Dans la très grande majorité des cas, les plans locaux d’urbanisme posent la règle selon laquelle un terrain n’est constructible que s’il est desservi par une voie publique ou une voie privée suffisantes.
Lorsque la desserte du terrain est assurée par une voie privée, il est souvent exigé du pétitionnaire la démonstration qu’il détient un droit sur celle-ci, comme par exemple un droit de passage issu de la servitude du même nom.
Dans une décision en date du 23 septembre 2021, le Conseil d’Etat a utilement précisé comment il fallait appréhender la situation où le terrain d’assise de la construction était desservi par un chemin d’exploitation, soit un chemin qui sert “exclusivement à la communication entre divers fonds” selon l’article L. 162-1 du Code rural.
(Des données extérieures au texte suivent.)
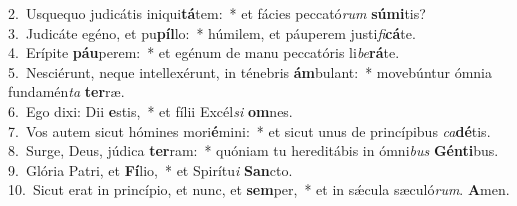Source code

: {2.~}Usquequo judicátis iniqui\textbf{tá}tem:~* et fácies peccató\textit{rum} \textbf{sú}\textbf{mi}tis?\\
{3.~}Judicáte egéno, et pu\textbf{píl}lo:~* húmilem, et páuperem justi\textit{fi}\textbf{cá}te.\\
{4.~}Erípite \textbf{páu}perem:~* et egénum de manu peccatóris li\textit{be}\textbf{rá}te.\\
{5.~}Nesciérunt, neque intellexérunt, in ténebris \textbf{ám}bulant:~* movebúntur ómnia fundamén\textit{ta} \textbf{ter}ræ.\\
{6.~}Ego dixi: Dii \textbf{e}stis,~* et fílii Excél\textit{si} \textbf{om}nes.\\
{7.~}Vos autem sicut hómines mori\textbf{é}mini:~* et sicut unus de princípibus \textit{ca}\textbf{dé}tis.\\
{8.~}Surge, Deus, júdica \textbf{ter}ram:~* quóniam tu hereditábis in ómni\textit{bus} \textbf{Gén}\textbf{ti}bus.\\
{9.~}Glória Patri, et \textbf{Fí}lio,~* et Spirítu\textit{i} \textbf{San}cto.\\
{10.~}Sicut erat in princípio, et nunc, et \textbf{sem}per,~* et in sǽcula sæculó\textit{rum}. \textbf{A}men.\\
Après avoir rappelé que, selon ce même article, ces chemins sont présumés appartenir à chaque propriétaire riverain, le Conseil d’Etat a jugé qu’un terrain desservi par un chemin d’exploitation devait en principe être considéré comme accessible et donc constructible dès lors que son propriétaire était présumé détenir un droit de propriété sur voie :
“En premier lieu, aux termes de l’article L. 162-1 du code rural et de la pêche maritime : ” Les chemins et sentiers d’exploitation sont ceux qui servent exclusivement à la communication entre divers fonds, ou à leur exploitation. Ils sont, en l’absence de titre, présumés appartenir aux propriétaires riverains, chacun en droit soi, mais l’usage en est commun à tous les intéressés. L’usage de ces chemins peut être interdit au public “. Il ressort des pièces du dossier soumis aux juges du fond que le terrain d’assiette du projet litigieux n’est pas directement desservi par une voie publique mais par l’allée Pompadour, allée privée sur laquelle un portail a été érigé, et pour laquelle les pétitionnaires ont fait valoir, sans être sérieusement contestés, qu’elle constituait un chemin d’exploitation, dont l’usage est commun à tous les propriétaires riverains, au sens de ces dispositions. Par suite, en jugeant que les pétitionnaires ne justifiaient d’aucun titre créant une servitude ou un quelconque droit de passage sur cette voie de desserte, sans tirer la conséquence de leur qualité de propriétaires riverains de ce chemin, le tribunal administratif a commis une erreur de droit”.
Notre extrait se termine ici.